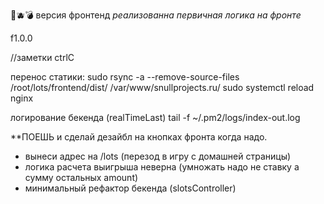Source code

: 🐔🫐💣
версия фронтенд
*реализованна первичная логика на фронте*


f1.0.0


//заметки ctrlC

перенос статики:
sudo rsync -a --remove-source-files /root/lots/frontend/dist/ /var/www/snullprojects.ru/
sudo systemctl reload nginx

логирование бекенда (realTimeLast)
 tail -f ~/.pm2/logs/index-out.log


 **ПОЕШЬ и сделай дезайбл на кнопках фронта когда надо.
 + вынеси адрес на /lots (перезод в игру с домашней страницы)
 + логика расчета выигрыша неверна (умножать надо не ставку а сумму остальных amount)
 + минимальный рефактор бекенда (slotsController)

» **What you should do**
Every line above that carries the string "sudo" should be copied.

» **Exercise output**
sudo rsync -a --remove-source-files /root/lots/frontend/dist/ /var/www/snullprojects.ru/
sudo systemctl reload nginx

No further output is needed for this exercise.